Environment:Microsoft LoRA NLU Conda Environment
| Knowledge Sources | |
|---|---|
| Domains | Infrastructure, NLU |
| Last Updated | 2026-02-10 05:30 GMT |
Overview
Conda environment with Python 3.7, PyTorch 1.9, CUDA 11.1, and a modified HuggingFace Transformers fork for LoRA-based NLU fine-tuning on GLUE tasks.
Description
The NLU example uses a Conda environment (defined in `environment.yml`) with a modified fork of HuggingFace Transformers (>= 4.4.0). The fork adds LoRA support directly into RoBERTa and DeBERTa v2 model architectures via `loralib.MergedLinear` layers in their attention modules. The environment includes DeepSpeed for distributed training, the HuggingFace Datasets library for GLUE data loading, and Accelerate for multi-GPU orchestration. The Transformers fork is installed in editable mode (`pip install -e .`).
Usage
Use this environment for the NLU GLUE Finetuning workflow. It is required to run `run_glue.py` which fine-tunes RoBERTa-base, RoBERTa-large, or DeBERTa V2 XXLarge on GLUE benchmark tasks with LoRA adaptation.
System Requirements
| Category | Requirement | Notes |
|---|---|---|
| OS | Linux | Required for CUDA, NCCL, and DeepSpeed |
| Hardware | NVIDIA GPU with CUDA 11.1 support | cudatoolkit=11.1.74 specified in environment.yml |
| Hardware | 8 GPUs recommended | Training scripts default to `num_gpus=8` |
| Python | 3.7.10 | Pinned in environment.yml |
| Disk | ~10GB | For conda environment, models, and GLUE data |
Dependencies
Conda Packages
- `python` = 3.7.10
- `pytorch` = 1.9.0 (py3.7_cuda11.1_cudnn8.0.5_0)
- `cudatoolkit` = 11.1.74
- `torchvision` = 0.10.0
- `torchaudio` = 0.9.0
- `numpy` = 1.20.2
Pip Packages
- `loralib` == 0.1.1
- `accelerate` == 0.3.0
- `datasets` == 1.9.0
- `deepspeed` == 0.5.0
- `scikit-learn` == 0.24.2
- `scipy` == 1.7.0
- `sentencepiece` == 0.1.96
- `tokenizers` == 0.10.3
- `triton` == 0.4.2
- `azureml-core` == 1.32.0
Modified Transformers
- HuggingFace Transformers >= 4.4.0 (forked, installed via `pip install -e .`)
Credentials
No credentials required for local training. The GLUE data is downloaded via public URLs. Pre-trained model checkpoints (RoBERTa, DeBERTa) are downloaded from the public Hugging Face model hub.
Quick Install
# Create the conda environment from specification
cd examples/NLU
conda env create -f environment.yml
# Activate the environment
conda activate NLU
# Install the modified Transformers fork in editable mode
pip install -e .
# Download GLUE data
python utils/download_glue_data.py --data_dir glue_data --tasks all
Code Evidence
Minimum Transformers version check from `examples/NLU/examples/text-classification/run_glue.py:49`:
# Will error if the minimal version of Transformers is not installed. Remove at your own risks.

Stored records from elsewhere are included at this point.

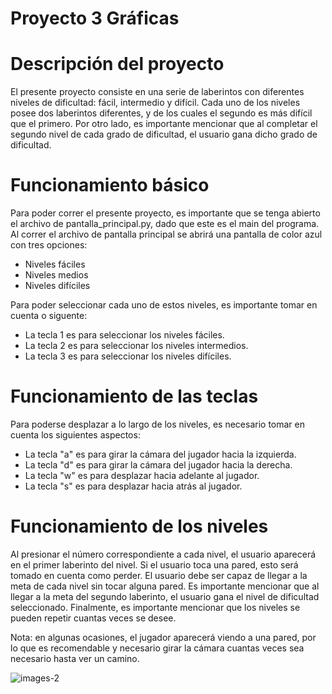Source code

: # Proyecto 3 Gráficas

# Descripción del proyecto

El presente proyecto consiste en una serie de laberintos con diferentes niveles de dificultad: fácil, intermedio y difícil. Cada uno de los niveles posee dos laberintos diferentes, y de los cuales el segundo es más difícil que el primero. Por otro lado, es importante mencionar que al completar el segundo nivel de cada grado de dificultad, el usuario gana dicho grado de dificultad.

# Funcionamiento básico

Para poder correr el presente proyecto, es importante que se tenga abierto el archivo de pantalla_principal.py, dado que este es el main del programa. Al correr el archivo de pantalla principal
se abrirá una pantalla de color azul con tres opciones: 

- Niveles fáciles
- Niveles medios 
- Niveles difíciles

Para poder seleccionar cada uno de estos niveles, es importante tomar en cuenta o siguente: 

- La tecla 1 es para seleccionar los niveles fáciles.
- La tecla 2 es para seleccionar los niveles intermedios.
- La tecla 3 es para seleccionar los niveles difíciles.

# Funcionamiento de las teclas

Para poderse desplazar a lo largo de los niveles, es necesario tomar en cuenta los siguientes aspectos: 

- La tecla "a" es para girar la cámara del jugador hacia la izquierda. 
- La tecla "d" es para girar la cámara del jugador hacia la derecha.
- La tecla "w" es para desplazar hacia adelante al jugador.
- La tecla "s" es para desplazar hacia atrás al jugador.

# Funcionamiento de los niveles

Al presionar el número correspondiente a cada nivel, el usuario aparecerá en el primer laberinto del nivel. Si el usuario toca una pared, esto será tomado en cuenta como perder. El usuario debe ser capaz de llegar a la meta de cada nivel sin tocar alguna pared. Es importante mencionar que al llegar a la meta del segundo laberinto, el usuario gana el nivel de dificultad seleccionado. Finalmente, es importante mencionar que los niveles se pueden repetir cuantas veces se desee. 

Nota: en algunas ocasiones, el jugador aparecerá viendo a una pared, por lo que es recomendable y necesario girar la cámara cuantas veces sea necesario hasta ver un camino.

![images-_2_](https://user-images.githubusercontent.com/63107636/203141012-8bd2d6e3-33c1-419c-b5a4-e0216f673994.png)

check_min_version("4.4.0")
CUBLAS reproducibility environment variable from `examples/NLU/roberta_base_mnli.sh:2`:
export CUBLAS_WORKSPACE_CONFIG=":16:8" # https://docs.nvidia.com/cuda/cublas/index.html#cublasApi_reproducibility
export PYTHONHASHSEED=0
Conda environment header from `examples/NLU/environment.yml:1-6`:
name: NLU
channels:
- pytorch
- nvidia
- defaults
dependencies:
loralib pinned in environment.yml `examples/NLU/environment.yml:106`:
- loralib==0.1.1
Common Errors
| Error Message | Cause | Solution |
|---|---|---|
| `ImportError: transformers >= 4.4.0 required` | Transformers fork not installed or wrong version | Run `pip install -e .` from `examples/NLU/` directory |
| `ModuleNotFoundError: No module named 'loralib'` | loralib not installed in conda env | `pip install loralib==0.1.1` |
| `CUDA error: no kernel image is available` | CUDA toolkit version mismatch with GPU | Ensure cudatoolkit=11.1 matches your GPU driver |
Compatibility Notes
- Conda Required: Unlike the NLG example (pip-only), the NLU example requires a Conda environment due to complex dependency pinning.

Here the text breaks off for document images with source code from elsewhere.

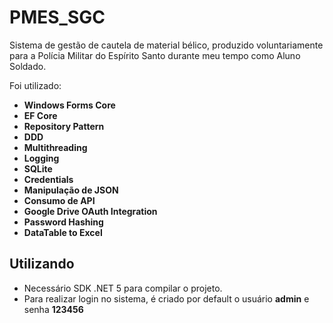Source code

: # PMES_SGC

Sistema de gestão de cautela de material bélico, produzido voluntariamente para a Polícia Militar do Espírito Santo durante meu tempo como Aluno Soldado.

Foi utilizado:

* **Windows Forms Core**
* **EF Core**
* **Repository Pattern**
* **DDD**
* **Multithreading**
* **Logging**
* **SQLite**
* **Credentials**
* **Manipulação de JSON**
* **Consumo de API**
* **Google Drive OAuth Integration**
* **Password Hashing**
* **DataTable to Excel**


## Utilizando
* Necessário SDK .NET 5 para compilar o projeto.
* Para realizar login no sistema, é criado por default o usuário **admin** e senha **123456**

- Modified Transformers: The NLU example uses a forked HuggingFace Transformers with LoRA injected into RoBERTa (`modeling_roberta.py`) and DeBERTa v2 (`modeling_deberta_v2.py`). Standard transformers will not work.
- Deterministic Training: Scripts set `CUBLAS_WORKSPACE_CONFIG`, `PYTHONHASHSEED=0`, and `--use_deterministic_algorithms` for reproducibility.
- DeepSpeed: `ds_config.json` provides ZeRO Stage 2 configuration for memory-efficient distributed training.